I point, of course, to the example of my own experience as one suddenly released from serving and teaching in the Church presumably because I would not appear as reflective of the College’s heritage to visiting foreign dignitaries as others would. Moreover, the conflicting administrative rationales proffered to colleagues and myself were nothing more than unimaginative strings of psychobabble and evasive reasoning—some were outright lies. If this indeed is the President’s measure of “the highest level of integrity and quality” (excerpted from his comments in another article from the 7 December Weekly issue), then perhaps the questionable decorum of “GustieLeaks” stands as a proportional response to the severe administrative imbalance between word and action.

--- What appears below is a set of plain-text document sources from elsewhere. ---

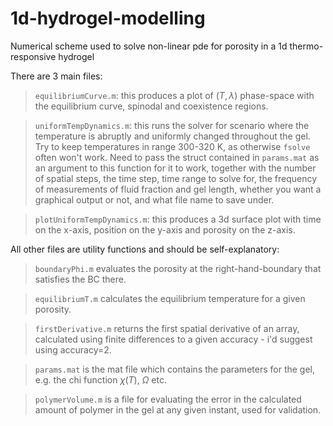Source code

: # 1d-hydrogel-modelling
Numerical scheme used to solve non-linear pde for porosity in a 1d thermo-responsive hydrogel

There are 3 main files:

> `equilibriumCurve.m`: this produces a plot of $(T,\lambda)$ phase-space with the equilibrium
curve, spinodal and coexistence regions.

> `uniformTempDynamics.m`: this runs the solver for scenario where the temperature is abruptly
and uniformly changed throughout the gel. Try to keep temperatures in range 300-320 K, as 
otherwise `fsolve` often won't work. Need to pass the struct contained in `params.mat` as 
an argument to this function for it to work, together with the number of spatial steps, the 
time step, time range to solve for, the frequency of measurements of fluid fraction and gel length, 
whether you want a graphical output or not, and what file name to save under.

> `plotUniformTempDynamics.m`: this produces a 3d surface plot with time on the x-axis,
position on the y-axis and porosity on the z-axis.

All other files are utility functions and should be self-explanatory:

> `boundaryPhi.m` evaluates the porosity at the right-hand-boundary that satisfies the BC
there.

> `equilibriumT.m` calculates the equilibrium temperature for a given porosity.

> `firstDerivative.m` returns the first spatial derivative of an array, calculated using 
finite differences to a given accuracy - i'd suggest using accuracy=2.

> `params.mat` is the mat file which contains the parameters for the gel, e.g. the chi
function $\chi(T)$, $\Omega$ etc.


> `polymerVolume.m` is a file for evaluating the error in the calculated amount of polymer
in the gel at any given instant, used for validation.


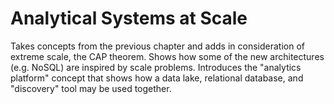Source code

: # Analytical Systems at Scale

Takes concepts from the previous chapter and adds in consideration of extreme
scale, the CAP theorem.  Shows how some of the new architectures (e.g. NoSQL)
are inspired by scale problems.  Introduces the "analytics platform" concept
that shows how a data lake, relational database, and "discovery" tool may be
used together.
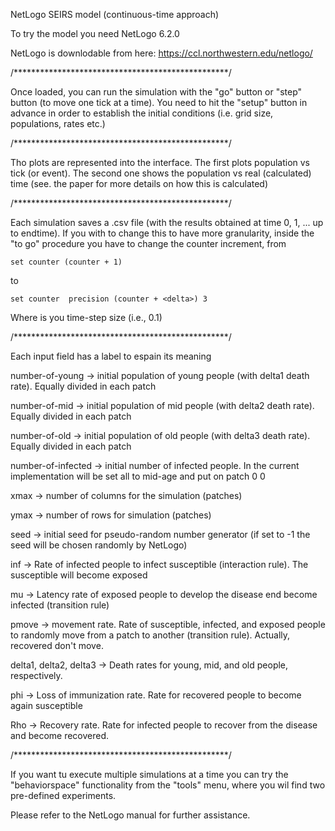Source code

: NetLogo SEIRS model (continuous-time approach)

To try the model you need NetLogo 6.2.0

NetLogo is downlodable from here: https://ccl.northwestern.edu/netlogo/

/*************************************************/

Once loaded, you can run the simulation with the "go" 
button or "step" button (to move one tick at a time).
You need to hit the "setup" button in advance in order 
to establish the initial conditions (i.e. grid size,
populations, rates etc.)

/*************************************************/

Tho plots are represented into the interface.
The first plots population vs tick (or event). 
The second one shows the population vs real (calculated) time 
(see. the paper for more details on how this is calculated)

/*************************************************/

Each simulation saves a <seed>.csv file (with the results 
obtained at time 0, 1, ... up to endtime).
If you with to change this to have more granularity, 
inside the "to go" procedure you have to change 
the counter increment, from

    set counter (counter + 1)
  
to 

    set counter  precision (counter + <delta>) 3

Where <delta> is you time-step size (i.e., 0.1)

/*************************************************/

Each input field has a label to espain its meaning

number-of-young  -> initial population of young 
people (with delta1 death rate). Equally divided 
in each patch

number-of-mid  -> initial population of mid people
(with delta2 death rate). Equally divided 
in each patch

number-of-old  -> initial population of old people
(with delta3 death rate). Equally divided
in each patch

number-of-infected -> initial number of infected people.
In the current implementation will be set all
to mid-age and put on patch 0 0

xmax -> number of columns for the simulation (patches)

ymax -> number of rows for simulation  (patches)

seed -> initial seed for pseudo-random number 
generator (if set to -1 the seed will be
chosen randomly by NetLogo)

inf ->  Rate of infected people to infect
susceptible (interaction rule). The susceptible 
will become exposed

mu -> Latency rate of exposed people to develop 
the disease end become infected (transition rule)

pmove -> movement rate. Rate of susceptible, infected,
and exposed people to randomly move from a patch
to another (transition rule). Actually, recovered don't move.

delta1, delta2, delta3 -> Death rates for young, 
mid, and old people, respectively.

phi -> Loss of immunization rate. Rate for 
recovered people to become again susceptible

Rho -> Recovery rate. Rate for infected people 
to recover from the disease and become recovered.

/*************************************************/

If you want tu execute multiple simulations at a time you 
can try the "behaviorspace" functionality from the "tools"
menu, where you wil find two pre-defined experiments.

Please refer to the NetLogo manual for further assistance.



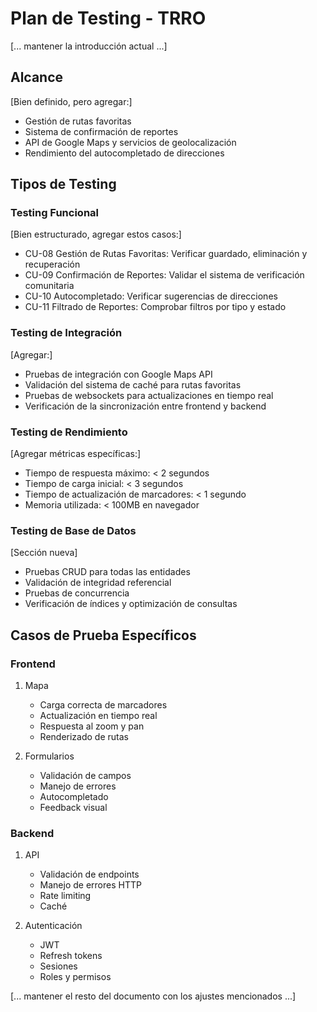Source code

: # Plan de Testing - TRRO

[... mantener la introducción actual ...]

## Alcance
[Bien definido, pero agregar:]
- Gestión de rutas favoritas
- Sistema de confirmación de reportes
- API de Google Maps y servicios de geolocalización
- Rendimiento del autocompletado de direcciones

## Tipos de Testing

### Testing Funcional
[Bien estructurado, agregar estos casos:]
- CU-08 Gestión de Rutas Favoritas: Verificar guardado, eliminación y recuperación
- CU-09 Confirmación de Reportes: Validar el sistema de verificación comunitaria
- CU-10 Autocompletado: Verificar sugerencias de direcciones
- CU-11 Filtrado de Reportes: Comprobar filtros por tipo y estado

### Testing de Integración
[Agregar:]
- Pruebas de integración con Google Maps API
- Validación del sistema de caché para rutas favoritas
- Pruebas de websockets para actualizaciones en tiempo real
- Verificación de la sincronización entre frontend y backend

### Testing de Rendimiento
[Agregar métricas específicas:]
- Tiempo de respuesta máximo: < 2 segundos
- Tiempo de carga inicial: < 3 segundos
- Tiempo de actualización de marcadores: < 1 segundo
- Memoria utilizada: < 100MB en navegador

### Testing de Base de Datos
[Sección nueva]
- Pruebas CRUD para todas las entidades
- Validación de integridad referencial
- Pruebas de concurrencia
- Verificación de índices y optimización de consultas

## Casos de Prueba Específicos

### Frontend
1. Mapa
   - Carga correcta de marcadores
   - Actualización en tiempo real
   - Respuesta al zoom y pan
   - Renderizado de rutas

2. Formularios
   - Validación de campos
   - Manejo de errores
   - Autocompletado
   - Feedback visual

### Backend
1. API
   - Validación de endpoints
   - Manejo de errores HTTP
   - Rate limiting
   - Caché

2. Autenticación
   - JWT
   - Refresh tokens
   - Sesiones
   - Roles y permisos

[... mantener el resto del documento con los ajustes mencionados ...]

Though I continue to dearly miss my students, colleagues, and friends on campus, my sadness for the state of the institution is increasingly supplanted by shame: not just a casual sense of chagrin, but a gut-wrenching and almost nauseous humiliation. I am personally embarrassed by the questionable ethics and unbecoming actions of this President and other senior administrators, devastated that Board of Trustees representatives would lend endorsement such behavior, and mortified by grammatical mistakes and the facile timbre of fundraising literature. Certainly the College will “survive” (for lack of a better term) the present leadership crisis, but it is readily apparent that the long-term healing process can only begin with a new President selected through clear and transparent means, an individual who can both lead with and embody the “highest level of integrity and quality” befitting a College of the Church.